The problem is that the FAILURE_ACTIONS_ON_NONCRASH_FAILURES
(or the "Enable actions for stops with errors") option isn't enabled, which essentially means a non-zero exit code isn't treated as a restartable failure.
When installing Elastic Agent from the official Windows MSI package, this is the service config I end up with:
PS C:\> sc.exe qfailure 'Elastic Agent'
[SC] QueryServiceConfig2 SUCCESS
SERVICE_NAME: Elastic Agent
RESET_PERIOD (in seconds) : 10
REBOOT_MESSAGE :
COMMAND_LINE :
FAILURE_ACTIONS : RESTART -- Delay = 15000 milliseconds.

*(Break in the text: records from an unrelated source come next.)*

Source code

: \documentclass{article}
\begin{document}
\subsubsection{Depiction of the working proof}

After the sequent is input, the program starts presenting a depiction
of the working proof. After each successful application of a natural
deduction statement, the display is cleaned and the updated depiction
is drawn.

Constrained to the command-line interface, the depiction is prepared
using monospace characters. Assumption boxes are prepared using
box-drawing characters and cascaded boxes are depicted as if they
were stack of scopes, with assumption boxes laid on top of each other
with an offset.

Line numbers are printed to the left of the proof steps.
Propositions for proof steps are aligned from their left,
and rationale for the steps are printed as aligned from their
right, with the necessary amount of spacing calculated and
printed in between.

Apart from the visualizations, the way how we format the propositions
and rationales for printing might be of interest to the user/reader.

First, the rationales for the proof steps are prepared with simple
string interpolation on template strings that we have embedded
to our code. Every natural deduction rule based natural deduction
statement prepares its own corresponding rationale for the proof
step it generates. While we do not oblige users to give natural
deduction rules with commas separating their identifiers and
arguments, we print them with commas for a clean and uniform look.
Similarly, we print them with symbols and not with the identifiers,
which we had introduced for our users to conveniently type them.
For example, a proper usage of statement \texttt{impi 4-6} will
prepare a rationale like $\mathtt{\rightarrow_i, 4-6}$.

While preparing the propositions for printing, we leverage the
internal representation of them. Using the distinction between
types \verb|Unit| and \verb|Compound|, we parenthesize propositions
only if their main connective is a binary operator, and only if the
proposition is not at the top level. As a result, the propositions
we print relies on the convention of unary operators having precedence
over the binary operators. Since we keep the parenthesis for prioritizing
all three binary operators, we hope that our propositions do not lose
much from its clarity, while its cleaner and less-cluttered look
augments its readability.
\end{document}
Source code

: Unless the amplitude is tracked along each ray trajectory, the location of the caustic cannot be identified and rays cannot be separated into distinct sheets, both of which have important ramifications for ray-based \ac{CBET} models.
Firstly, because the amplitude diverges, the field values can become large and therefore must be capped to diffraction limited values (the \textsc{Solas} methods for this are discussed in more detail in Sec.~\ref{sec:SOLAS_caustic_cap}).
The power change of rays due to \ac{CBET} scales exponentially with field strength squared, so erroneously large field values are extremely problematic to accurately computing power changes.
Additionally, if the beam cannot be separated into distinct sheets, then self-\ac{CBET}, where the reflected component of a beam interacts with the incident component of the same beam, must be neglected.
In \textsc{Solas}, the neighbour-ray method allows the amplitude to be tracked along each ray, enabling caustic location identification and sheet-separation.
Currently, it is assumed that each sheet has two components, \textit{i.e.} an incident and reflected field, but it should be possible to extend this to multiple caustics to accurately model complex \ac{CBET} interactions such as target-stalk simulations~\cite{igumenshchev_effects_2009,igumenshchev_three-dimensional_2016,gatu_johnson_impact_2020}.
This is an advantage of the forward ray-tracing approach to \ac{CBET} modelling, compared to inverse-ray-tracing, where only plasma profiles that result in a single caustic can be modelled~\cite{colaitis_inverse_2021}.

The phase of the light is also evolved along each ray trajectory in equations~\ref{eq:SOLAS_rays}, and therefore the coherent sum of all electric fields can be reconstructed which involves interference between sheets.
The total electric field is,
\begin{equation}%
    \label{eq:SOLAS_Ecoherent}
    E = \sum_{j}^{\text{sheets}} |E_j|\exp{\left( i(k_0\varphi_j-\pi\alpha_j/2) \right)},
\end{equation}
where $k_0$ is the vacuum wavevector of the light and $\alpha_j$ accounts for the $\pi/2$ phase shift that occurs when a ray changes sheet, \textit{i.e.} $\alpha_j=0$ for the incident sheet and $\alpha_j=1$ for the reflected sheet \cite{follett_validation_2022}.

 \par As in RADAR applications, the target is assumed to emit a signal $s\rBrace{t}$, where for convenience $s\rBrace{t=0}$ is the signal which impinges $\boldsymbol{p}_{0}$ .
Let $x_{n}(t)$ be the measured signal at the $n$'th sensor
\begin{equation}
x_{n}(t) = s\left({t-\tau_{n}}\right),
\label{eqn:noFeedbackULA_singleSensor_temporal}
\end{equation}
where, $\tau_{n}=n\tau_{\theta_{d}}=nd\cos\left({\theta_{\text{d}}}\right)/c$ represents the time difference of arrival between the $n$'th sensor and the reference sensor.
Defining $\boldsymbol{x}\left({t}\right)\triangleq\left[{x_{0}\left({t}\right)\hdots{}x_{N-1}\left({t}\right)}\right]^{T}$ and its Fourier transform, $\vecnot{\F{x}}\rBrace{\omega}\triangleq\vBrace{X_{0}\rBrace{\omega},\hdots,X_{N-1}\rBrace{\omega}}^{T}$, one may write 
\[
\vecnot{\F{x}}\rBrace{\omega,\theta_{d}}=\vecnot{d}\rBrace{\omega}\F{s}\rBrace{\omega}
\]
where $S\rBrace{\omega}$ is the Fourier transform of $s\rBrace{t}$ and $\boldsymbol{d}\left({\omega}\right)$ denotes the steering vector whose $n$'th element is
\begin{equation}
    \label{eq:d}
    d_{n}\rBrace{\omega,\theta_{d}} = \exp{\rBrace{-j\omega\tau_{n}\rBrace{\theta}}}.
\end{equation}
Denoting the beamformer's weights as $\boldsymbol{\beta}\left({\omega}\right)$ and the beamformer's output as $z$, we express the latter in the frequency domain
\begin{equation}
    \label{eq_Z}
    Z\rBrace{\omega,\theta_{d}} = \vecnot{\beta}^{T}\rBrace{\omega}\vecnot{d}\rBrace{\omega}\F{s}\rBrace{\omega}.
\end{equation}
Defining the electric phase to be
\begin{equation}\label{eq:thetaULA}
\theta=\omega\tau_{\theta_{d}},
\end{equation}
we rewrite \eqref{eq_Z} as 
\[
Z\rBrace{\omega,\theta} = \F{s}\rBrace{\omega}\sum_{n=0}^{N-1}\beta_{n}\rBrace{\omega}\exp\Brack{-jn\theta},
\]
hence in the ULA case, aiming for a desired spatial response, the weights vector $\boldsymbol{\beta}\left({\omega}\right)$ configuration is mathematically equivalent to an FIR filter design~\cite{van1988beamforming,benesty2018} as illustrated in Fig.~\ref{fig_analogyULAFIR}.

PS C:\> sc.exe qfailureflag 'Elastic Agent'
[SC] QueryServiceConfig2 SUCCESS
SERVICE_NAME: Elastic Agent
FAILURE_ACTIONS_ON_NONCRASH_FAILURES: FALSE
This works for restarting the service when it crashes in a very unhandled fashion.
But it won't restart if it manages to "cleanly" fail by returning a non-zero exit code. Something like a Go panic, or os.Exit(1), doesn't trigger a restart.
While sometimes this can be desirable, the code doesn't suggest to me this is intended. The impression I get is purely about intending to restart on failures.
For more information on the semantics of the SERVICE_FAILURE_ACTIONS_FLAG (winsvc.h), you'll need to search the Microsoft Docs yourself (unfortunately, the forum blocks me from linking it).
I think this flag should be set, to guarantee a restart in all situations.
The command-line equivalent of setting the flag is:
sc.exe failureflag "Elastic Agent" 1
(But I'm assuming this would be set programmatically.)
Without this flag, in practice, this means either manually restarting the agent, or deploying additional configuration to override the default behaviour.
Thoughts? Should this end up as a GitHub Issue?